Indian Army Issues Social Media Directives; Asks Officers Holding Critical Posts to Deactivate Facebook Accounts

Indian Army

New Delhi: Concerned over the increased hacking of accounts on social media platforms like Facebook and WhatsApp, Indian Army wants its officers holding critical posts to deactivate their Facebook accounts and not to use the popular messaging application, WhatsApp, for any official communication.

The Army has cautioned officers holding sensitive posts in all headquarters, divisions and brigades that WhatsApp is a vulnerable platform and so should not be used for any official communication, it said in an advisory last month.

It said though WhatsApp is end-to-end encrypted, the encryption would cease to be effective if the mobile handset on which it is being used gets compromised.

WhatsApp was recently in the eye of a storm after it admitted that surveillance software called Pegasus — owned by an Israel-based NSO group — had been used to compromise sensitive data of some of its Indian users, including journalists and activists.

The advisory comes after the Army cyber group conducted an analysis of social media trends in which it has identified a new set of problems on the ways its personnel use the internet.

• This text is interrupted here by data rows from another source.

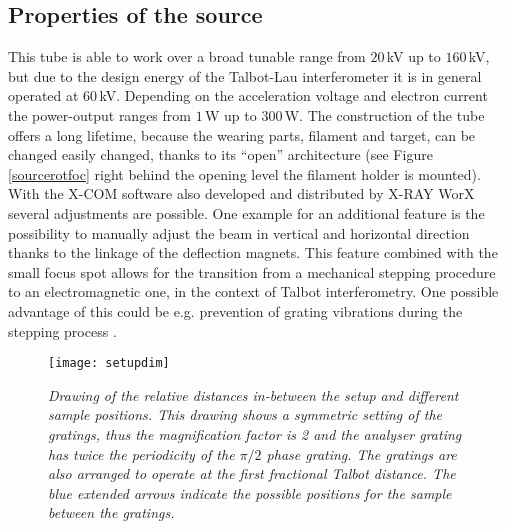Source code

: \subsection{Properties of the source}\label{subsec:sprop}
This tube is able to work over a broad tunable range from $20\,$kV up to $160\,$kV, but due to the design energy of the Talbot-Lau interferometer it is in general operated at $60\,$kV. Depending on the acceleration voltage and electron current the power-output ranges from $1\,$W up to $300\,$W. The construction of the tube offers a long lifetime, because the wearing parts, filament and target, can be changed easily changed, thanks to its \enquote{open} architecture (see Figure \ref{sourcerotfoc} right behind the opening level the filament holder is mounted). With the X-COM software \citep{X-COMsoft} also developed and distributed by X-RAY WorX several adjustments are possible. One example for an additional feature is the possibility to manually adjust the beam in vertical and horizontal direction thanks to the linkage of the deflection magnets. This feature combined with the small focus spot allows for the transition from a mechanical stepping procedure to an electromagnetic one, in the context of Talbot interferometry. One possible advantage of this could be e.g. prevention of grating vibrations during the stepping process \citep{Harmon2015}.
\begin{figure}[h]
	\begin{center}
		\texttt{[image: setupdim]}
	\end{center}
	\caption[Drawing of the relative distances between the particular parts of the setup]{\textit{Drawing of the relative distances in-between the setup and different sample positions. This drawing shows a symmetric setting of the gratings, thus the magnification factor is 2 and the analyser grating has twice the periodicity of the $\pi/2 $ phase grating. The gratings are also arranged to operate at the first fractional Talbot distance. The blue extended arrows indicate the possible positions for the sample between the gratings.}}
	\label{setupdim}
\end{figure} 
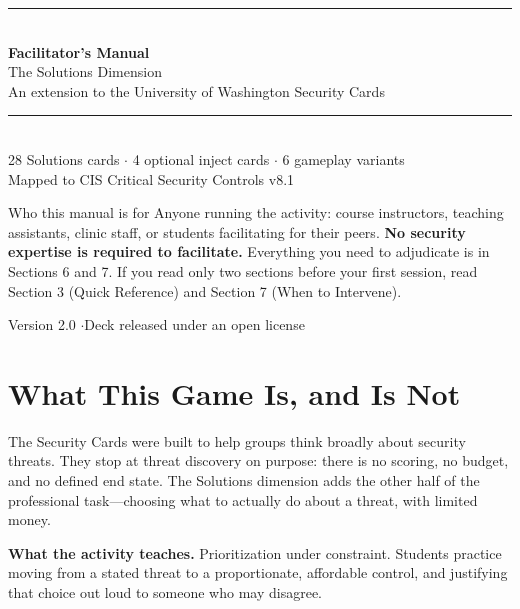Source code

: \documentclass[11pt,letterpaper]{article}
\begin{document}
\begin{titlepage}
\centering
\vspace*{2.2cm}
{\color{deep}\rule{\textwidth}{2pt}}\\[0.8em]
{\Huge\bfseries\color{deep} Facilitator's Manual}\\[0.6em]
{\LARGE The Solutions Dimension}\\[0.4em]
{\large An extension to the University of Washington Security Cards}\\[0.5em]
{\color{deep}\rule{\textwidth}{2pt}}\\[2.2cm]

{\large 28 Solutions cards $\cdot$ 4 optional inject cards $\cdot$ 6 gameplay variants}\\[0.4em]
{\large Mapped to CIS Critical Security Controls v8.1}\\[3cm]

\begin{minipage}{0.82\textwidth}
\begin{note}{Who this manual is for}
Anyone running the activity: course instructors, teaching assistants,
clinic staff, or students facilitating for their peers. \textbf{No security
expertise is required to facilitate.} Everything you need to adjudicate is in
Sections 6 and 7. If you read only two sections before your first session, read
Section 3 (Quick Reference) and Section 7 (When to Intervene).
\end{note}
\end{minipage}

\vfill
{\small Version 2.0 \quad$\cdot$\quad Deck released under an open license}
\end{titlepage}

\tableofcontents
\newpage

\section{What This Game Is, and Is Not}

The Security Cards were built to help groups think broadly about security
threats. They stop at threat discovery on purpose: there is no scoring, no
budget, and no defined end state. The Solutions dimension adds the other half of
the professional task---choosing what to actually do about a threat, with
limited money.

\textbf{What the activity teaches.} Prioritization under constraint. Students
practice moving from a stated threat to a proportionate, affordable control, and
justifying that choice out loud to someone who may disagree.
\end{document}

The advisory states that the popular social media platform Facebook has turned out to be a crucial source of collecting intelligence, which is why officers holding critical posts in the Army must consider deactivating their accounts.

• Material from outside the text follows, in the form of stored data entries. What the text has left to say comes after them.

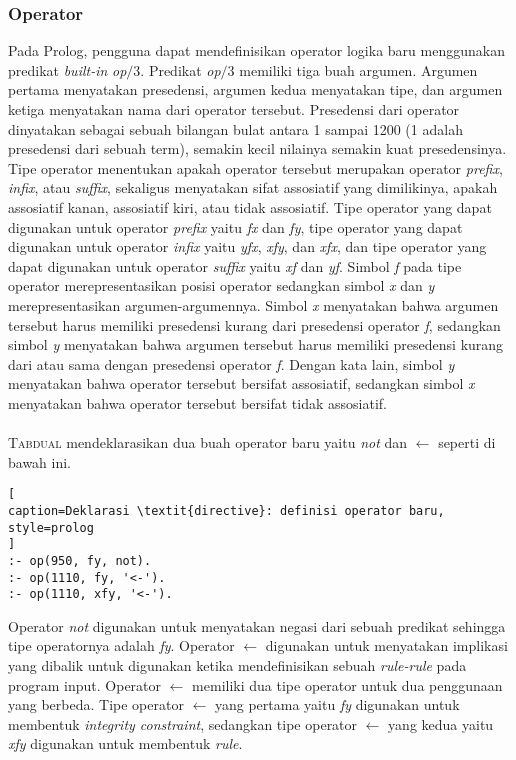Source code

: \subsubsection{Operator}

Pada Prolog, pengguna dapat mendefinisikan operator logika baru menggunakan predikat \textit{built-in} \textit{op$/$}3. Predikat \textit{op$/$}3 memiliki tiga buah argumen. Argumen pertama menyatakan presedensi, argumen kedua menyatakan tipe, dan argumen ketiga menyatakan nama dari operator tersebut. Presedensi dari operator dinyatakan sebagai sebuah bilangan bulat antara 1 sampai 1200 (1 adalah presedensi dari sebuah term), semakin kecil nilainya semakin kuat presedensinya. Tipe operator menentukan apakah operator tersebut merupakan operator \textit{prefix}, \textit{infix}, atau \textit{suffix}, sekaligus menyatakan sifat assosiatif yang dimilikinya, apakah assosiatif kanan, assosiatif kiri, atau tidak assosiatif. Tipe operator yang dapat digunakan untuk operator \textit{prefix} yaitu \textit{fx} dan \textit{fy}, tipe operator yang dapat digunakan untuk operator \textit{infix} yaitu \textit{yfx}, \textit{xfy}, dan \textit{xfx}, dan tipe operator yang dapat digunakan untuk operator \textit{suffix} yaitu \textit{xf} dan \textit{yf}. Simbol \textit{f} pada tipe operator merepresentasikan posisi operator sedangkan simbol \textit{x} dan \textit{y} merepresentasikan argumen-argumennya. Simbol \textit{x} menyatakan bahwa argumen tersebut harus memiliki presedensi kurang dari presedensi operator \textit{f}, sedangkan simbol \textit{y} menyatakan bahwa argumen tersebut harus memiliki presedensi kurang dari atau sama dengan presedensi operator \textit{f}. Dengan kata lain, simbol \textit{y} menyatakan bahwa operator tersebut bersifat assosiatif, sedangkan simbol \textit{x} menyatakan bahwa operator tersebut bersifat tidak assosiatif. 
\\ \\
\textsc{Tabdual} mendeklarasikan dua buah operator baru yaitu \textit{not} dan $\leftarrow$ seperti di bawah ini.
\\

\begin{lstlisting}[
caption=Deklarasi \textit{directive}: definisi operator baru,
style=prolog
]
:- op(950, fy, not).
:- op(1110, fy, '<-').
:- op(1110, xfy, '<-').
\end{lstlisting}

Operator \textit{not} digunakan untuk menyatakan negasi dari sebuah predikat sehingga tipe operatornya adalah \textit{fy}. Operator $\leftarrow$ digunakan untuk menyatakan implikasi yang dibalik untuk digunakan ketika mendefinisikan sebuah \textit{rule-rule} pada program input. Operator $\leftarrow$ memiliki dua tipe operator untuk dua penggunaan yang berbeda. Tipe operator $\leftarrow$ yang pertama yaitu \textit{fy} digunakan untuk membentuk \textit{integrity constraint}, sedangkan tipe operator $\leftarrow$ yang kedua yaitu \textit{xfy} digunakan untuk membentuk \textit{rule}.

Armed forces personnel and their families have been discouraged from posting their pictures in uniform or photographs that can give out details of sensitive locations on Facebook or other social media apps.

The Advisory said there have been numerous instances of loss of information through social media — which could well be inadvertent — despite multiple directives issued to Army personnel time and again on the threats and implications of using the online medium. A social media policy for the Army is already in place since 2016.

The advisory says talks of inimical agencies possessing sophisticated tools for monitoring and analysing data on social media to derive intelligence, underscoring that those holding critical appointments are especially at risk.

The advisory goes on to state that information on OSINT or open source intelligence on the internet can give away substantial information on important appointments held by Army officers.

It advises officers holding sensitive appointments to be aware of the information available about them on the internet and take steps to ensure that critical data about them is not given out inadvertently.

The advisory also states that Army personnel should be cautious in giving out personal and professional details while creating accounts on social media platforms. It further states that substantial information can be extracted just by analysing posts or comments on social media made by either army personnel or their families or friends.

It advises exercising restraint in posting comments, ensuring correct privacy settings and educating families and friends of those in the Army.

The advisory cautions Army personnel to not link their gmail accounts to multiple other applications that could compromise sensitive information on the email account.

Highlighting the susceptibility of smartphones to cyber attacks, the advisory states that social media and other applications should be avoided on smartphones and they should be used only for voice calls and SMS.

It states that email clients used for official communication should be strictly avoided on smartphones, as they are susceptible to phishing campaigns that can compromise the phone, leading to exploitation of calls and messages too.

The advisory warns Army personnel that the location services on a smartphone can give out vital details of movement and has hence asked to keep their location services switched off at all times particularly during visits to forward areas.